Corrosion Resistance of the Hybrid Sol-Gel Coating with High-Ratio of PANI (SGH)

It was noted that the high PANI ratio SGH coating suffered from poor adhesion of the coating to the magnesium alloy substrate, resulting in delamination after 24 hours immersion in 3.5 wt. % NaCl solution. Despite this poor adhesion, it was considered worthwhile to explore the “self-repairing” functionality of the doped PANI using dilute Harrison's solution. Referring to FIG. 4, the SGH sample was damaged by scratching the surface before immersion. The scratch 400 was prepared using a razor blade giving a scratch width of around 100 μm, which penetrated down to the substrate. After immersion in Harrison's solution for three weeks, the sample was taken out and then washed in tap water and dried. Whilst delamination was seen around the scratched area, no pitting or filiform corrosion occurred where the surface was exposed to the solution; and it was noted that a passive film had formed referring to FIG. 4. This was confirmed by a colour change of the surface, at the delaminated and scratched sites. This passive film has therefore protected the alloy from corroding, exhibiting a “self-healing” capability, as provided by the PANI. EIS measurements were also carried out on a non-scratched sample at E_ocp=−1610 mV (SCE). The impedance curves of the SGH coating are shown in FIG. 5. The impedance data showed very unstable behaviour in the first 20-24 hours reflecting the fact that the electrolyte had not fully penetrated the coating. This is due to the initial hydrophobic coating property. After this period, a relatively low impedance of 0.8 MΩ·cm², at 0.01 Hz frequency, is observed. The reason for this may be due to the highly porous structure of the coating, being related to the high PANI concentration within the sol-gel coating and the ‘conducting’ nature of the PANI. The electrolyte reached the surface of the substrate and some activity occurred. It was observed that the impedance recovered after 3 days immersion reaching the highest value 500 of 3.0 MΩ·cm² at 0.01 Hz after 11 days immersion. This is due to the formation of a passive layer on the surface reflecting the ‘self-healing’ functionality of polyaniline in the sol-gel coating. On further immersion, the impedance of the coating gradually decreased to 1 MΩ·cm² (501) after 63 days (1500 hours) immersion.

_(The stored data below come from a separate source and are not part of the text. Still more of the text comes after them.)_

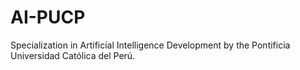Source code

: # AI-PUCP
Specialization in Artificial Intelligence Development by the Pontificia Universidad Católica del Perú.
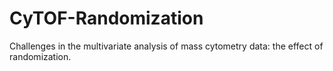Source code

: # CyTOF-Randomization
Challenges in the multivariate analysis of mass cytometry data: the effect of randomization.
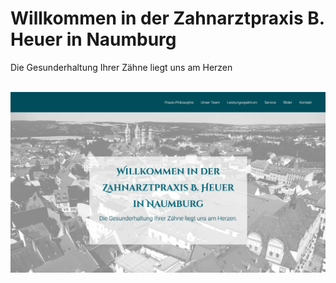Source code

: # Willkommen in der Zahnarztpraxis B. Heuer in Naumburg
Die Gesunderhaltung Ihrer Zähne liegt uns am Herzen
<br /><br />

<img src="zahn-heuer-naumburg.jpg" />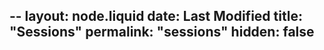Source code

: --
layout: node.liquid
date: Last Modified
title: "Sessions"
permalink: "sessions"
hidden: false
---

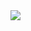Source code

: <img src="https://img.shields.io/badge/javascript-%23F7DF1E.svg?&style=flat-square&logo=javascript&logoColor=black&labelColor=blue">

In summary, the SGH coating provides good corrosion protection when immersed in Harrison's solution; however, it exhibited poor adhesion particularly when immersed in a severely corrosive environment such as 3.5 wt. % NaCl solution indicating that the high content of PANI in the composition of the coating hinders the formation of a chemical bond to the substrate which has been observed through the network of the silica-based sol-gel matrix. On this basis, the concentration of PANI in the coating was reduced and adjusted to an appropriate ratio in order to obtain a satisfactory chemical bond to the substrate.

Corrosion Performance of the Sol-Gel Coating with Relatively Low-Ratio Doped PANI (SGL)

Evolution of Bode plots for the SGL hybrid sol-gel coating is shown in FIG. 6. Very high impedance 600 (close to 10 MΩ·cm²) is observed after 30 minutes immersion in 3.5 wt. % NaCl solution with E_ocp=−1620 mV (SCE). On extended immersion in the electrolyte the impedance slowly decreases as the electrolyte begins to reach the substrate surface. However, the impedance value 601 remains above 1 MΩ·cm² even after 648 hours (27 days) immersion time. This type of hybrid sol-gel/PANI coating therefore provides very good long term corrosion protection to the AZ31 with no visible signs of corrosion after 648 h immersion in 3.5 wt. % NaCl.

Detailed interpretation of the EIS spectra was performed by numerical fitting of the Bode plots using the equivalent circuits presented in FIG. 7. Referring to FIG. 7, two layers 700, 701 are initially formed after the sol-gel is applied to a substrate 702. That is the layer of the sol-gel coating itself forms an outer layer 700 and a bonding nano-layer 701 or interfacial layer positioned between the outer layer 700 and the substrate 702. The bonding layer 701 is of the order of 20 to 30 nm in thickness with composition resultant from the reaction between the sol and the substrate.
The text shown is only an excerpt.